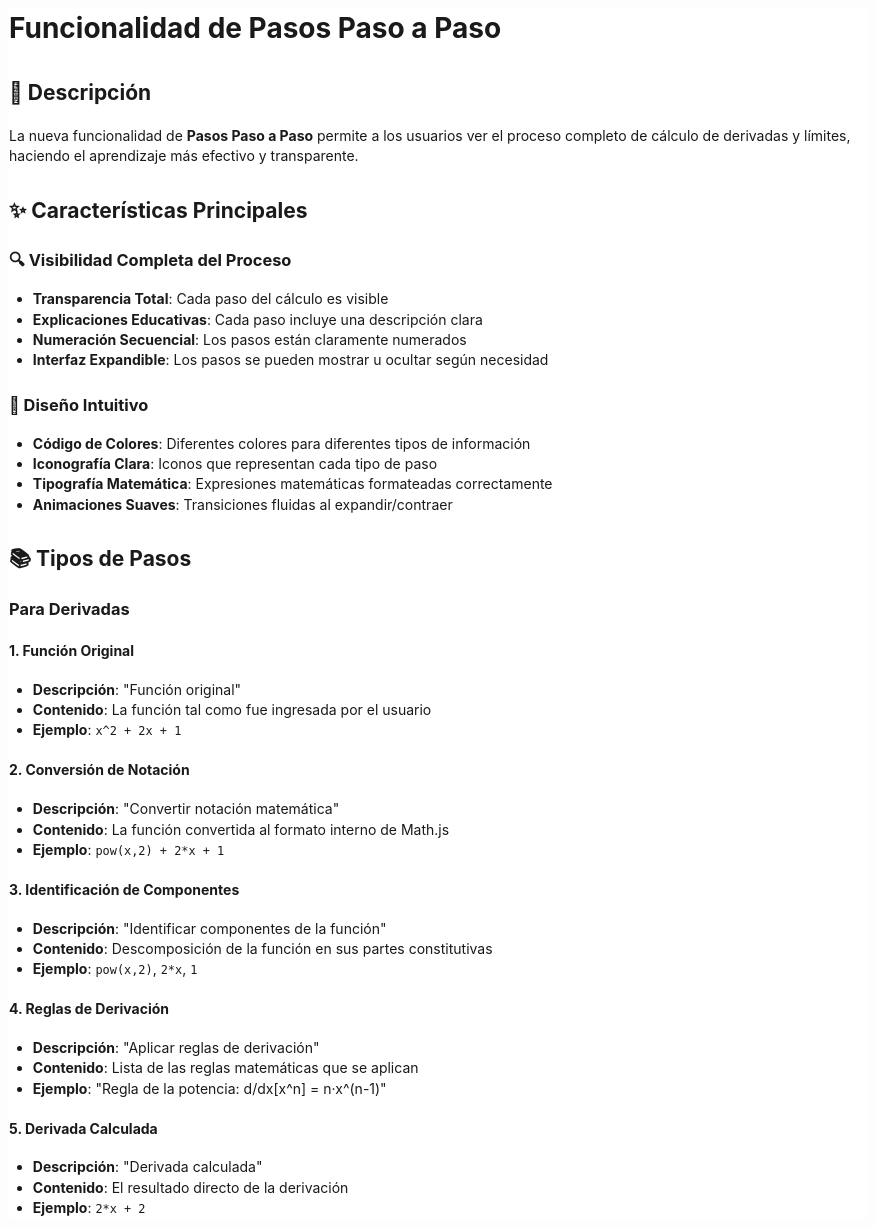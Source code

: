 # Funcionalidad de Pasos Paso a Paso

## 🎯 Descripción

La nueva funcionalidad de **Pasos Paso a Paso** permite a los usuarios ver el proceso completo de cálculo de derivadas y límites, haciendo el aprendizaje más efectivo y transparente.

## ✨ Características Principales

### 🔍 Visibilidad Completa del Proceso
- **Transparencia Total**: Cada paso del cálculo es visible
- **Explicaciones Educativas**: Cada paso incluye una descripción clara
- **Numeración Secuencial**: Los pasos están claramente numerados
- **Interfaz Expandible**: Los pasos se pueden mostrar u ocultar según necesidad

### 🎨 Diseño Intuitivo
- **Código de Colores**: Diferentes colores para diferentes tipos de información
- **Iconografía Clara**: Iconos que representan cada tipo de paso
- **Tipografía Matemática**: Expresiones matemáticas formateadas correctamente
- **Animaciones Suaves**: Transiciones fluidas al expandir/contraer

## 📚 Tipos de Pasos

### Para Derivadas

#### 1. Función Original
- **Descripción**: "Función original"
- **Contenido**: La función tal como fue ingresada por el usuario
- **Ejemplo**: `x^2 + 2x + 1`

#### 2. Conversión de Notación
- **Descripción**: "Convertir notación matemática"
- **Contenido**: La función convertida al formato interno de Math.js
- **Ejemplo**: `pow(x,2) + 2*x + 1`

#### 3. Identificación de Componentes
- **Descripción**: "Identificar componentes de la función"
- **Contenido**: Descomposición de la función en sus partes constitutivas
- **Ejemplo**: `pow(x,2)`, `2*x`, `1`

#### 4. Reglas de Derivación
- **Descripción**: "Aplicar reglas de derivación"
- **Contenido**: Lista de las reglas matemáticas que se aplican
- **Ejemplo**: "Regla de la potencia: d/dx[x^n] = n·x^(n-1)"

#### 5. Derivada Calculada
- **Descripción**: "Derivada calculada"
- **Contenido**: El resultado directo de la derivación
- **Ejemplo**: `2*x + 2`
* * *
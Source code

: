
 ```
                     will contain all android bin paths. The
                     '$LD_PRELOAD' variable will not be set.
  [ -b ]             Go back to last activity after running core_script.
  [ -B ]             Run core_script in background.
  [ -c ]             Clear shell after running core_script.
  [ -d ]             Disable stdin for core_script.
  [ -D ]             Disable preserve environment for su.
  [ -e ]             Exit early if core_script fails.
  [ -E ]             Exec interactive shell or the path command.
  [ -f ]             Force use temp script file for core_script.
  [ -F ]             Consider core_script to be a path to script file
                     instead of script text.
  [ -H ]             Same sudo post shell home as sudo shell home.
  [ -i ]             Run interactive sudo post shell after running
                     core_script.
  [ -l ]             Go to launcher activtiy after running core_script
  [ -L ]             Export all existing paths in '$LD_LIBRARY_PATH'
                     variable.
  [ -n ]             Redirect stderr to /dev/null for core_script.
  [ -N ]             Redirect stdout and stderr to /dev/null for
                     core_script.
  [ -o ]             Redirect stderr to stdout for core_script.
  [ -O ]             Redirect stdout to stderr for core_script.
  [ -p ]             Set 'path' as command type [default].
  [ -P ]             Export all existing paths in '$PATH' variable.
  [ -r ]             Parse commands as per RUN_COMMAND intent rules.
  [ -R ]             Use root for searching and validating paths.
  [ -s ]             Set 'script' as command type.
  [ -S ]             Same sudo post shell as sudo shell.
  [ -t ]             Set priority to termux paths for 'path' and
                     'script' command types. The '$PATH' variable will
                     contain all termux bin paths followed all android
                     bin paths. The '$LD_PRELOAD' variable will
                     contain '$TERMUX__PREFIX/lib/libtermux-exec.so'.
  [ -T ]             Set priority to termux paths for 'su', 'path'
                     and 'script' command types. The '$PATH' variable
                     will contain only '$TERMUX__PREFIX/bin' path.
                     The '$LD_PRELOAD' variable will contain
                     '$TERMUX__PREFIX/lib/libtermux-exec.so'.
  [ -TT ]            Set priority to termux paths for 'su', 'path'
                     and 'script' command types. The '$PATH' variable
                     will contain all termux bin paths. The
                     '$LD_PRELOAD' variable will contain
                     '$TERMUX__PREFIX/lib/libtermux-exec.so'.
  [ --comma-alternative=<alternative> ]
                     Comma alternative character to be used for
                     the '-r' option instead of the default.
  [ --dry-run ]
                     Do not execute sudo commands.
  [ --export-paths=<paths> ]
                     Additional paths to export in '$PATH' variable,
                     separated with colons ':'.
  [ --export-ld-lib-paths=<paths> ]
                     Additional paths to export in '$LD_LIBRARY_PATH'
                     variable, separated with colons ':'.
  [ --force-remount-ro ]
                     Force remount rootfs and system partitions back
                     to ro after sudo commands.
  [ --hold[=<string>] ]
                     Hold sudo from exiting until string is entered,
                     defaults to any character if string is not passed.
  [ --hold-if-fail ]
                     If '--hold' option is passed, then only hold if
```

_Action item_.
Starting with the line above that holds "- **Animaciones Suaves**: Transiciones" and stopping with the line that holds "componentes de la", reproduce each line exactly, omitting all other lines.

_Final answer_.
- **Animaciones Suaves**: Transiciones fluidas al expandir/contraer

## 📚 Tipos de Pasos

### Para Derivadas

#### 1. Función Original
- **Descripción**: "Función original"
- **Contenido**: La función tal como fue ingresada por el usuario
- **Ejemplo**: `x^2 + 2x + 1`

#### 2. Conversión de Notación
- **Descripción**: "Convertir notación matemática"
- **Contenido**: La función convertida al formato interno de Math.js
- **Ejemplo**: `pow(x,2) + 2*x + 1`

#### 3. Identificación de Componentes
- **Descripción**: "Identificar componentes de la función"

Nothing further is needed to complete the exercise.